*** DATA SUPPLIED
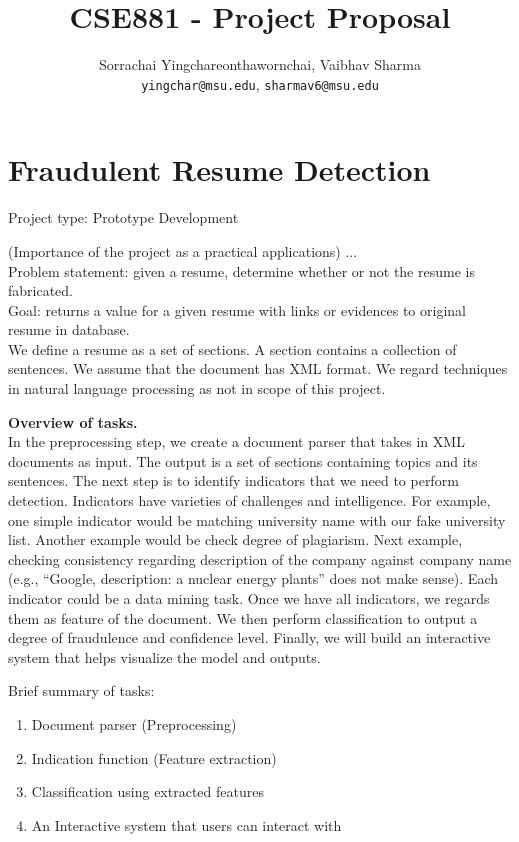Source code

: \documentclass{article}
\title{CSE881 - Project Proposal}
\author{Sorrachai Yingchareonthawornchai, Vaibhav Sharma \\
 \texttt{yingchar@msu.edu}, \texttt{sharmav6@msu.edu}\\
}
\begin{document}
\maketitle
\section{Fraudulent Resume Detection}
Project type: Prototype Development

(Importance of the project as a practical applications) ...
\\
Problem statement: given a resume, determine whether or not the resume
is fabricated. \\
Goal: returns a value for a given resume with links or evidences to
original resume in database. \\

We define a resume as a set of sections. A section contains a collection of
sentences. We assume that the document has XML format. We regard
techniques in natural language processing as not in scope of this
project. 

\textbf{Overview of tasks.}\\
In the preprocessing step, we create a document parser that takes in
XML documents as input. The output is a set of sections containing
topics and its sentences.  The next step is to identify indicators
that we need to perform detection. Indicators have varieties of
challenges and intelligence. For example, one simple indicator would be matching
university name with our fake university list. Another example would
be check degree of plagiarism. Next example, checking consistency
regarding description of the company against company name (e.g.,
``Google, description: a nuclear energy plants'' does not make
sense). Each indicator could be a data mining task. Once we have
all indicators, we regards them as feature of the document. We then
perform classification to output a degree of fraudulence and
confidence level. Finally, we will build an interactive system that
helps visualize the model and outputs. 

Brief summary of tasks: 
\begin{enumerate}
\item Document parser (Preprocessing)
\item Indication function (Feature extraction)
\item Classification using extracted features
\item An Interactive system that users can interact with
\end{enumerate}
\end{document}
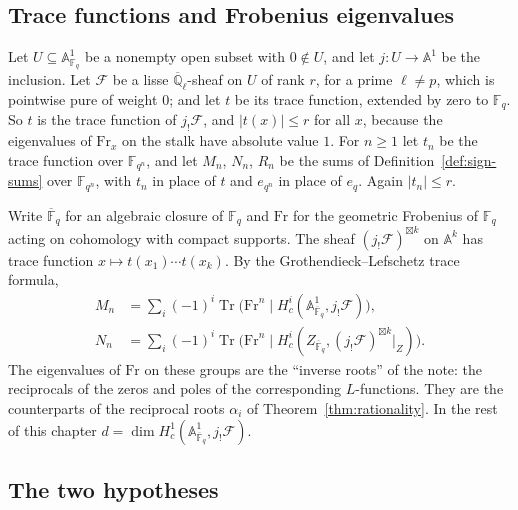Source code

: \documentclass[11pt]{amsbook}
\theoremstyle{plain}
\theoremstyle{definition}
\theoremstyle{remark}
\numberwithin{equation}{section}
\numberwithin{figure}{chapter}
\numberwithin{table}{chapter}
\newcommand{\Q}{\mathbb{Q}}
\newcommand{\F}{\mathbb{F}}
\newcommand{\Fr}{\mathrm{Fr}}
\newcommand{\Fb}{\overline{\F}_q}
\newcommand{\Tr}{\operatorname{Tr}}
\newcommand{\cF}{\mathcal{F}}
\begin{document}
\subsection{Trace functions and Frobenius eigenvalues}

Let $U \subseteq \mathbb{A}^1_{\F_q}$ be a nonempty open subset
with $0 \notin U$, and let $j \colon U \to \mathbb{A}^1$ be the
inclusion. Let $\cF$ be a lisse $\overline{\Q}_\ell$-sheaf on $U$
of rank $r$, for a prime $\ell\ne p$, which is pointwise pure of
weight $0$; and let $t$ be its trace function, extended by zero to
$\F_q$. So $t$ is the trace function of $j_!\cF$, and
$|t(x)| \le r$ for all $x$, because the eigenvalues of $\Fr_x$ on
the stalk have absolute value $1$. For $n\ge1$ let $t_n$ be the
trace function over $\F_{q^n}$, and let $M_n$, $N_n$, $R_n$ be the
sums of Definition~\ref{def:sign-sums} over $\F_{q^n}$, with
$t_n$ in place of $t$ and $e_{q^n}$ in place of $e_q$. Again
$|t_n|\le r$.

Write $\Fb$ for an algebraic closure of $\F_q$ and $\Fr$ for the
geometric Frobenius of $\F_q$ acting on cohomology with compact
supports. The sheaf $(j_!\cF)^{\boxtimes k}$ on $\mathbb A^k$ has
trace function $x\mapsto t(x_1)\cdots t(x_k)$. By the
Grothendieck--Lefschetz trace formula,
\begin{equation}\label{eq:sign-trace}
\begin{aligned}
  M_n &= \sum_i (-1)^i \Tr\bigl(\Fr^n \mid
  H^i_c(\mathbb{A}^1_{\Fb}, j_!\cF)\bigr),\\
  N_n &= \sum_i (-1)^i \Tr\bigl(\Fr^n \mid
  H^i_c(Z_{\Fb}, (j_!\cF)^{\boxtimes k}|_Z)\bigr).
\end{aligned}
\end{equation}
The eigenvalues of $\Fr$ on these groups are the ``inverse roots''
of the note: the reciprocals of the zeros and poles of the
corresponding $L$-functions. They are the counterparts of the
reciprocal roots $\alpha_i$ of Theorem~\ref{thm:rationality}. In
the rest of this chapter
$d=\dim H^1_c(\mathbb{A}^1_{\Fb}, j_!\cF)$.

\subsection{The two hypotheses}
\end{document}
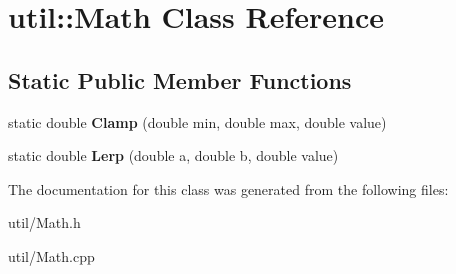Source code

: \hypertarget{classutil_1_1Math}{}\section{util\+:\+:Math Class Reference}
\label{classutil_1_1Math}
\subsection*{Static Public Member Functions}
\begin{DoxyCompactItemize}
\item 
static double {\bfseries Clamp} (double min, double max, double value)\hypertarget{classutil_1_1Math_a24cd8c79d92406bc0acb55c52777f52a}{}\label{classutil_1_1Math_a24cd8c79d92406bc0acb55c52777f52a}

\item 
static double {\bfseries Lerp} (double a, double b, double value)\hypertarget{classutil_1_1Math_aef88219126568ad4b44a4a5f1ea39e58}{}\label{classutil_1_1Math_aef88219126568ad4b44a4a5f1ea39e58}

\end{DoxyCompactItemize}


The documentation for this class was generated from the following files\+:\begin{DoxyCompactItemize}
\item 
util/Math.\+h\item 
util/Math.\+cpp\end{DoxyCompactItemize}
******
**WHAT YOU NEED TO DO**: What's needed is every line above, retyped exactly and free of pictures.

**EXERCISE RESPONSE**:
Source code

: \documentclass{article}
\title{CSE881 - Project Proposal}
\author{Sorrachai Yingchareonthawornchai, Vaibhav Sharma \\
 \texttt{yingchar@msu.edu}, \texttt{sharmav6@msu.edu}\\
}
\begin{document}
\maketitle
\section{Fraudulent Resume Detection}
Project type: Prototype Development

(Importance of the project as a practical applications) ...
\\
Problem statement: given a resume, determine whether or not the resume
is fabricated. \\
Goal: returns a value for a given resume with links or evidences to
original resume in database. \\

We define a resume as a set of sections. A section contains a collection of
sentences. We assume that the document has XML format. We regard
techniques in natural language processing as not in scope of this
project. 

\textbf{Overview of tasks.}\\
In the preprocessing step, we create a document parser that takes in
XML documents as input. The output is a set of sections containing
topics and its sentences.  The next step is to identify indicators
that we need to perform detection. Indicators have varieties of
challenges and intelligence. For example, one simple indicator would be matching
university name with our fake university list. Another example would
be check degree of plagiarism. Next example, checking consistency
regarding description of the company against company name (e.g.,
``Google, description: a nuclear energy plants'' does not make
sense). Each indicator could be a data mining task. Once we have
all indicators, we regards them as feature of the document. We then
perform classification to output a degree of fraudulence and
confidence level. Finally, we will build an interactive system that
helps visualize the model and outputs. 

Brief summary of tasks: 
\begin{enumerate}
\item Document parser (Preprocessing)
\item Indication function (Feature extraction)
\item Classification using extracted features
\item An Interactive system that users can interact with
\end{enumerate}
\end{document}
Source code

: \documentclass[11pt]{amsbook}
\theoremstyle{plain}
\theoremstyle{definition}
\theoremstyle{remark}
\numberwithin{equation}{section}
\numberwithin{figure}{chapter}
\numberwithin{table}{chapter}
\newcommand{\Q}{\mathbb{Q}}
\newcommand{\F}{\mathbb{F}}
\newcommand{\Fr}{\mathrm{Fr}}
\newcommand{\Fb}{\overline{\F}_q}
\newcommand{\Tr}{\operatorname{Tr}}
\newcommand{\cF}{\mathcal{F}}
\begin{document}
\subsection{Trace functions and Frobenius eigenvalues}

Let $U \subseteq \mathbb{A}^1_{\F_q}$ be a nonempty open subset
with $0 \notin U$, and let $j \colon U \to \mathbb{A}^1$ be the
inclusion. Let $\cF$ be a lisse $\overline{\Q}_\ell$-sheaf on $U$
of rank $r$, for a prime $\ell\ne p$, which is pointwise pure of
weight $0$; and let $t$ be its trace function, extended by zero to
$\F_q$. So $t$ is the trace function of $j_!\cF$, and
$|t(x)| \le r$ for all $x$, because the eigenvalues of $\Fr_x$ on
the stalk have absolute value $1$. For $n\ge1$ let $t_n$ be the
trace function over $\F_{q^n}$, and let $M_n$, $N_n$, $R_n$ be the
sums of Definition~\ref{def:sign-sums} over $\F_{q^n}$, with
$t_n$ in place of $t$ and $e_{q^n}$ in place of $e_q$. Again
$|t_n|\le r$.

Write $\Fb$ for an algebraic closure of $\F_q$ and $\Fr$ for the
geometric Frobenius of $\F_q$ acting on cohomology with compact
supports. The sheaf $(j_!\cF)^{\boxtimes k}$ on $\mathbb A^k$ has
trace function $x\mapsto t(x_1)\cdots t(x_k)$. By the
Grothendieck--Lefschetz trace formula,
\begin{equation}\label{eq:sign-trace}
\begin{aligned}
  M_n &= \sum_i (-1)^i \Tr\bigl(\Fr^n \mid
  H^i_c(\mathbb{A}^1_{\Fb}, j_!\cF)\bigr),\\
  N_n &= \sum_i (-1)^i \Tr\bigl(\Fr^n \mid
  H^i_c(Z_{\Fb}, (j_!\cF)^{\boxtimes k}|_Z)\bigr).
\end{aligned}
\end{equation}
The eigenvalues of $\Fr$ on these groups are the ``inverse roots''
of the note: the reciprocals of the zeros and poles of the
corresponding $L$-functions. They are the counterparts of the
reciprocal roots $\alpha_i$ of Theorem~\ref{thm:rationality}. In
the rest of this chapter
$d=\dim H^1_c(\mathbb{A}^1_{\Fb}, j_!\cF)$.

\subsection{The two hypotheses}
\end{document}
Source code

: \hypertarget{classutil_1_1Math}{}\section{util\+:\+:Math Class Reference}
\label{classutil_1_1Math}
\subsection*{Static Public Member Functions}
\begin{DoxyCompactItemize}
\item 
static double {\bfseries Clamp} (double min, double max, double value)\hypertarget{classutil_1_1Math_a24cd8c79d92406bc0acb55c52777f52a}{}\label{classutil_1_1Math_a24cd8c79d92406bc0acb55c52777f52a}

\item 
static double {\bfseries Lerp} (double a, double b, double value)\hypertarget{classutil_1_1Math_aef88219126568ad4b44a4a5f1ea39e58}{}\label{classutil_1_1Math_aef88219126568ad4b44a4a5f1ea39e58}

\end{DoxyCompactItemize}


The documentation for this class was generated from the following files\+:\begin{DoxyCompactItemize}
\item 
util/Math.\+h\item 
util/Math.\+cpp\end{DoxyCompactItemize}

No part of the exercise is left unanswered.